Another example of this is in the case of the Industrial Revolution. Ironically, while economists like Ricardo and Mill were developing theories of wages based on diminishing maginal returns, the new industries were scrambling to develop standards of gender roles on the production floors. From the very first, the textile mills in New England and the English Midlands insisted on creating strictly segregated sex roles on factory floors.
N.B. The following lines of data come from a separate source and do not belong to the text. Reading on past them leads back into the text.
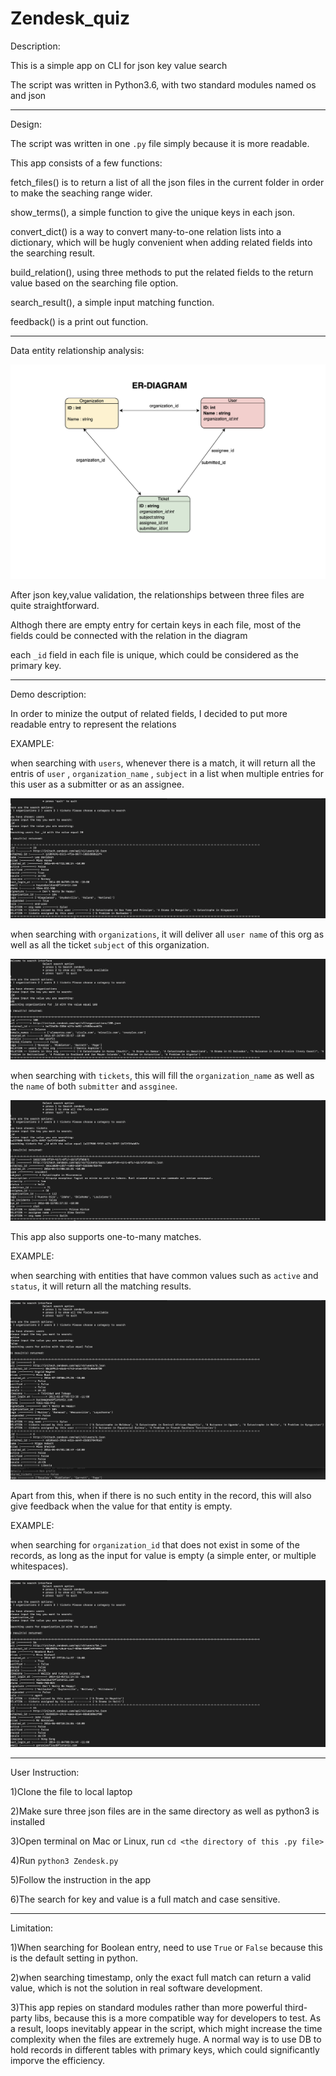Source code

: # Zendesk_quiz

Description:

This is a simple app on CLI for json key value search

The script was written in Python3.6, with two standard modules named os and json

-------------------------------------------------------------------------------------------------

Design:

The script was written in one `.py` file simply because it is more readable.

This app consists of a few functions:

fetch_files() is to return a list of all the json files in the current folder in order to make the seaching range wider.

show_terms(), a simple function to give the unique keys in each json.

convert_dict() is a way to convert many-to-one relation lists into a dictionary, which will be hugly convenient when adding related fields into the searching result.

build_relation(), using three methods to put the related fields to the return value based on the searching file option.

search_result(), a simple input matching function.

feedback() is a print out function.

-------------------------------------------------------------------------------------------------

Data entity relationship analysis:


![alt text](ER_DIAGRAM.png "The relationships between 3 files")


After json key,value validation, the relationships between three files are quite straightforward.

Althogh there are empty entry for certain keys in each file, most of the fields could be connected with the relation in the diagram

each `_id` field in each file is unique, which could be considered as the primary key.

--------------------------------------------------------------------------------------------------

Demo description:

In order to minize the output of related fields, I decided to put more readable entry to represent the relations

EXAMPLE:

when searching with `users`, whenever there is a match, it will return all the entris of `user` , `organization_name` , `subject` in a list when multiple entries for this user as a submitter or as an assignee.

![alt text](users.png "user relation demo")

when searching with `organizations`, it will deliver all `user name` of this org as well as all the ticket `subject` of this organization.

![alt text](orgs.png "organization relation demo")

when searching with `tickets`, this will fill the `organization_name` as well as the `name` of both `submitter` and `assginee`.

![alt text](tickets.png "tickets relation demo")

This app also supports one-to-many matches.

EXAMPLE:

when searching with entities that have common values such as `active` and `status`, it will return all the matching results.

![alt text](unusual.png "unusual search key relation demo")


Apart from this, when if there is no such entity in the record, this will also give feedback when the value for that entity is empty.

EXAMPLE:

when searching for `organization_id` that does not exist in some of the records, as long as the input for value is empty (a simple enter, or multiple whitespaces).

![alt text](null.png "empty description relation demo")


--------------------------------------------------------------------------------------------------

User Instruction:

1)Clone the file to local laptop

2)Make sure three json files are in the same directory as well as python3 is installed

3)Open terminal on Mac or Linux, run `cd <the directory of this .py file>`

4)Run `python3 Zendesk.py`

5)Follow the instruction in the app

6)The search for key and value is a full match and case sensitive.


------------------------------------------------------------------------------------------------

Limitation:

1)When searching for Boolean entry, need to use `True` or `False` because this is the default setting in python.

2)when searching timestamp, only the exact full match can return a valid value, which is not the solution in real software development.

3)This app repies on standard modules rather than more powerful third-party libs, because this is a more compatible way for developers to test. As a result, loops inevitably appear in the script, which might increase the time complexity when the files are extremely huge.
A normal way is to use DB to hold records in different tables with primary keys, which could significantly imporve the efficiency.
I would argue that the first factories were operating under efficiency wage conditions, especially in New England (although management was often barbarically incompetent; in the case of women employees, working conditions were often prison-like); but after urban labor became chiefly industrial, conditions were driven by confrontationally segmented labor markets, in which bitter animosities between rival ethnic groups enforced monopoly rents and crowded labor markets.
Further reading: Here is a study on women's working conditions in England during the early years of the Industrial Revolution. There is a copious amount of detail, although I found some of the reasoning implausible. Here is another history of women's occupations in the early period of the industrial revoution—this time, in West Virginia. Here is a paper from Northwestern University on the emergence of sexually segregated occupations in the UK and France, which takes yet another view of how these segregated roles emerged. (Skimming through these and other essays in encyclopedia, I am beginning to realize I might as well have posted about "life" in this entry!)
FOOTNOTE: 1 Economists use the term "rent" to refer to factor income greater than what is required to bring that factor to the market, such as the income from land near the imperial palace in Tokyo. To be sure, land near the palace can be subdivided into millions of units which are owned separately, but the supply of land near the palace cannot be reproduced. Similarly, it was common in Medieval Europe or Asia for the sovereign to grant a patent to a merchant, under which that merchant had the unique right to manufacture a commodity like ale. The patent allowed the merchant to charge a much higher price for the product than would ordinarily have been the case, while paying less for inputs. These monopolies were granted in exchange for a share of the extra-normal, or "economic" profits that the merchant made from his unique ability to supply the good. These profits are also called "rents."
The other big example of "rents" is in the oil industry. Countries such as Iraq have oil which can be recovered at very low cost. Venezuela has abundant supplies of oil as well, but at customary prices, the cost of recovery tends to eat up most of the revenue from Venezuelan oil (This is also true of the North American oil industry). Suppose there is an oil shortage and the price of oil goes up to US$40 per barrel. Suppose, moreover, that it remains at this price for several years. This will cause production to begin in places where it is very expensive to recover oil, like the Sea of Japan. Eventually the marginal cost of oil recovery will be US$40/barrel. But the cost of recovery will not increase significantly in Iraq. No, whoever has control of Iraqi oil recovery will stand to make an economic profit (or rent) of about $31 per barrel. As it happens the cost of production is so low that it is worthwhile recovering Iraqi oil when the price is $9/barrel! This is an irreproducible attribute of Iraqi oil which makes for high rents.